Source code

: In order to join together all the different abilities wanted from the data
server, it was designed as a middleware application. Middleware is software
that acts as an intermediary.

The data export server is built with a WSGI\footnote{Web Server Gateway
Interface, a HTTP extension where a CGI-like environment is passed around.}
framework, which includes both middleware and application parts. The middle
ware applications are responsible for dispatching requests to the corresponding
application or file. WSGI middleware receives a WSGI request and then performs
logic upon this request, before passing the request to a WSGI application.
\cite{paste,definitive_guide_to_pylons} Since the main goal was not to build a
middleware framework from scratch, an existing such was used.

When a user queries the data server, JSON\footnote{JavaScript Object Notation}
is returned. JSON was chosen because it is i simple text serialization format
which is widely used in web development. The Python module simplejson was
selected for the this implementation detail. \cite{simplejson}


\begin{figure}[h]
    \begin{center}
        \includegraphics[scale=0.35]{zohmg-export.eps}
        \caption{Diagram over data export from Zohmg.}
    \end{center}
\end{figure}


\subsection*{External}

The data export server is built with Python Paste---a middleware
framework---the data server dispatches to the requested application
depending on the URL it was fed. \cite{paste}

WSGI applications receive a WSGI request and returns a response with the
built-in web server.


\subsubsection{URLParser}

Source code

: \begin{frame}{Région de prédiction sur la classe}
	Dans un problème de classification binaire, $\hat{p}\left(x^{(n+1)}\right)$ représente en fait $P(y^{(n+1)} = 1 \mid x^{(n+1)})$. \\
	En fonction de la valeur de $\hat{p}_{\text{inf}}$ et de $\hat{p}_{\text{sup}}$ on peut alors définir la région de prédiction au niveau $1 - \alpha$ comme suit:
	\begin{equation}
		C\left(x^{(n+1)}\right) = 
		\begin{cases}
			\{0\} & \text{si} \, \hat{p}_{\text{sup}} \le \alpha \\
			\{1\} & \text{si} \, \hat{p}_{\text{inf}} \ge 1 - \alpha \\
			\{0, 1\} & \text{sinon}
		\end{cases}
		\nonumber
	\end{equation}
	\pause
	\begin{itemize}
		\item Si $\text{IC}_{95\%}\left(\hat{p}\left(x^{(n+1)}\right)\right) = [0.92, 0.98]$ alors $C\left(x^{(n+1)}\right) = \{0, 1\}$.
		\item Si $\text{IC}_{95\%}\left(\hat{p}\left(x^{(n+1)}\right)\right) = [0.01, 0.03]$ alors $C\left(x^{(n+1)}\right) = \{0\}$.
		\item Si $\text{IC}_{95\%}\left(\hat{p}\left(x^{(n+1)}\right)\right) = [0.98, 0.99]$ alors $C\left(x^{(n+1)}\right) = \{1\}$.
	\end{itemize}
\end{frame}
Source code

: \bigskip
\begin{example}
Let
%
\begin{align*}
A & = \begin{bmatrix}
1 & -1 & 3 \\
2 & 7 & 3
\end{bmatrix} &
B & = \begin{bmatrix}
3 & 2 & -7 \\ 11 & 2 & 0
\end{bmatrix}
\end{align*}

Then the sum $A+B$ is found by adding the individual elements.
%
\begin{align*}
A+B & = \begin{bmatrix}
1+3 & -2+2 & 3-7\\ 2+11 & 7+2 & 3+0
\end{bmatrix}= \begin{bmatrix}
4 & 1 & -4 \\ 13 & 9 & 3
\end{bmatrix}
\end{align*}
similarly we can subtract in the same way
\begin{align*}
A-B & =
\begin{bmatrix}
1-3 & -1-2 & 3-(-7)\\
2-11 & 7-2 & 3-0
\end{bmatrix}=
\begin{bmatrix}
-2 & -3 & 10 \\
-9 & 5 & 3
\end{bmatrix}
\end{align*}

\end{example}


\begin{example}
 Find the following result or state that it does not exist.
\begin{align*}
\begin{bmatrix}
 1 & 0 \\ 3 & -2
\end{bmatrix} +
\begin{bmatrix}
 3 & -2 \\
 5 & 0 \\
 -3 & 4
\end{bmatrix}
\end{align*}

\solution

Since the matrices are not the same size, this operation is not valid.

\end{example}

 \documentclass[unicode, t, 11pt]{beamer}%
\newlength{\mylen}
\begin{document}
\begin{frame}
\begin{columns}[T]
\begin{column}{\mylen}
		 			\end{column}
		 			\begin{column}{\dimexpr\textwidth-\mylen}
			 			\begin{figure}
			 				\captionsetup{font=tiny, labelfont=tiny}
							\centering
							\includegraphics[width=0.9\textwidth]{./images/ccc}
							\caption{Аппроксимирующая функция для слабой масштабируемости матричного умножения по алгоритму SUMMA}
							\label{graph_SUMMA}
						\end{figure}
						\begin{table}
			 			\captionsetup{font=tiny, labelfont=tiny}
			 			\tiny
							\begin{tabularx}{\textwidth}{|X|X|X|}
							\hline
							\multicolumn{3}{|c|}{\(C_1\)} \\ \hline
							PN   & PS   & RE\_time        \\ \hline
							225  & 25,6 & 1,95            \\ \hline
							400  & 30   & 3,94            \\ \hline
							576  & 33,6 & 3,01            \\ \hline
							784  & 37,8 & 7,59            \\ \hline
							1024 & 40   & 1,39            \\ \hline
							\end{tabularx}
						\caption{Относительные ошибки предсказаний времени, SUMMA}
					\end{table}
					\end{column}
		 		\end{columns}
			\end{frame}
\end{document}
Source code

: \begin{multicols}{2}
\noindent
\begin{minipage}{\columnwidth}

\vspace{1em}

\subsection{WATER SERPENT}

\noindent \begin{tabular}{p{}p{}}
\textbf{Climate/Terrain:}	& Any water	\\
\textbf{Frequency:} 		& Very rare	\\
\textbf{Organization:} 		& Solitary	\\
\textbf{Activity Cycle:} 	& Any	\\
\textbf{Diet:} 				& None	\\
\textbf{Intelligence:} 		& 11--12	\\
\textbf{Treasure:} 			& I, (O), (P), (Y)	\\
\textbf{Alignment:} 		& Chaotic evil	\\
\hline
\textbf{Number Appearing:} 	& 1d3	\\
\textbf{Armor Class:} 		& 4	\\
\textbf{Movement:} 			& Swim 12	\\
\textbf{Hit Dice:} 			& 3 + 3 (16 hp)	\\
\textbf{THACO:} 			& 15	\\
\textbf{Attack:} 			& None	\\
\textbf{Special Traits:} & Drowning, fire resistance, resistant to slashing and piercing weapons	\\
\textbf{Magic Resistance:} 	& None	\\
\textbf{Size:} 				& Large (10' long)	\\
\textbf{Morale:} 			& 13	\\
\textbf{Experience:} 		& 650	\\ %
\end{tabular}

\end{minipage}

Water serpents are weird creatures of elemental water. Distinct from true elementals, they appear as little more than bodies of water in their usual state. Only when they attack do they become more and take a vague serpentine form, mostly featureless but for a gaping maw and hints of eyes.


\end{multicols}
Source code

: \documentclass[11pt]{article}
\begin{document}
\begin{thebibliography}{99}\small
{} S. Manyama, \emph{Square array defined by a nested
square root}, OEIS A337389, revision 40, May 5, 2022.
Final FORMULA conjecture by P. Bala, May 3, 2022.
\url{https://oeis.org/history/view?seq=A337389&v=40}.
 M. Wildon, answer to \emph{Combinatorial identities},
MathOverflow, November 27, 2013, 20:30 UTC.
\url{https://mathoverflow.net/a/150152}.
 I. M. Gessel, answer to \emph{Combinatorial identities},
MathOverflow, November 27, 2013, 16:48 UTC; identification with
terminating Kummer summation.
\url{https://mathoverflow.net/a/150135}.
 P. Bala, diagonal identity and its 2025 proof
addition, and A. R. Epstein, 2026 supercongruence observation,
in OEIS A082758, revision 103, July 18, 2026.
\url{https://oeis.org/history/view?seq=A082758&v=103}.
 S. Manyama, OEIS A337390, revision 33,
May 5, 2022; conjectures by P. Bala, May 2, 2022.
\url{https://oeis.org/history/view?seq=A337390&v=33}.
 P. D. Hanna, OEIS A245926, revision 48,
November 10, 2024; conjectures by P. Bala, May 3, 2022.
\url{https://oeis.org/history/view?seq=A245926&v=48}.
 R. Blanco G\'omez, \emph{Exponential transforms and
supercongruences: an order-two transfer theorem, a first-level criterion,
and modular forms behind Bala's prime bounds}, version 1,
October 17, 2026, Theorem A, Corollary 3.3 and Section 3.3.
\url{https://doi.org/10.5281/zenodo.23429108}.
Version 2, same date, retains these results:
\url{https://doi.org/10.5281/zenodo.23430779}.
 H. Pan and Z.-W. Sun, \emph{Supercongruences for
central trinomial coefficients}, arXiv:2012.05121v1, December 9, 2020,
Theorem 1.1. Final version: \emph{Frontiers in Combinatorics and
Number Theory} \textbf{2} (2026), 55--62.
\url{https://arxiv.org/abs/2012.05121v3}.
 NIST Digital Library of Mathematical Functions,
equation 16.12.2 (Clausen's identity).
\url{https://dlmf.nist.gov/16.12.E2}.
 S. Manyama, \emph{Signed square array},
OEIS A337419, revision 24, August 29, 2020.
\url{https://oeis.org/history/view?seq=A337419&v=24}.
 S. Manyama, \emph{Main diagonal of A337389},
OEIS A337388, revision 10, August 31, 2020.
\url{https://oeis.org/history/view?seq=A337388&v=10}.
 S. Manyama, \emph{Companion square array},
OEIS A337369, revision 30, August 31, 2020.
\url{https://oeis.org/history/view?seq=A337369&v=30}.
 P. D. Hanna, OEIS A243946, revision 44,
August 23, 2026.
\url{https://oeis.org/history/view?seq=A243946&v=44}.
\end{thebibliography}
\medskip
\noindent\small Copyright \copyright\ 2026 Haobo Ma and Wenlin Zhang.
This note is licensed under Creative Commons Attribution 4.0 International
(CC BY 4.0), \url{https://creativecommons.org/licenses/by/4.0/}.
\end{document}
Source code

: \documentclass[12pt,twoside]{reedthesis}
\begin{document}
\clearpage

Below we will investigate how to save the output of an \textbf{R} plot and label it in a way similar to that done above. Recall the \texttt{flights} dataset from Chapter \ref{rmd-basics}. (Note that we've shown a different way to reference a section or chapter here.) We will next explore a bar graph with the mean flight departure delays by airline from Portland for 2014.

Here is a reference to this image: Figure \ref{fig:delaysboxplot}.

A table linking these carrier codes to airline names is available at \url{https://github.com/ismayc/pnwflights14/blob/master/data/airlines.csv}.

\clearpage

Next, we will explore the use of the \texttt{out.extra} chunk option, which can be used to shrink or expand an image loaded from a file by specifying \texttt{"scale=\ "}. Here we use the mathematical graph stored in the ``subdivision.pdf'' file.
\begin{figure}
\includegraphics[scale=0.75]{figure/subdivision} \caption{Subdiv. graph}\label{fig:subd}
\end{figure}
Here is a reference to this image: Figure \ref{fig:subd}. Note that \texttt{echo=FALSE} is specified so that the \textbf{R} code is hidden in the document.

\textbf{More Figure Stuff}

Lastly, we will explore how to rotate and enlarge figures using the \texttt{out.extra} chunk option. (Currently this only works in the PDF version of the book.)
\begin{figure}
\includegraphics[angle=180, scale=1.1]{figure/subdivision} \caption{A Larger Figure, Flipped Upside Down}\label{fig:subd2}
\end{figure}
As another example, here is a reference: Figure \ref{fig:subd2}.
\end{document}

──────────────────────────────

TASK ITEM: Reprint exactly the lines above that start at the one with "P. Bala, diagonal" and end at the one with "S. Manyama, OEIS", keeping both and adding none.

EXERCISE RESULT:
 P. Bala, diagonal identity and its 2025 proof
addition, and A. R. Epstein, 2026 supercongruence observation,
in OEIS A082758, revision 103, July 18, 2026.
\url{https://oeis.org/history/view?seq=A082758&v=103}.
 S. Manyama, OEIS A337390, revision 33,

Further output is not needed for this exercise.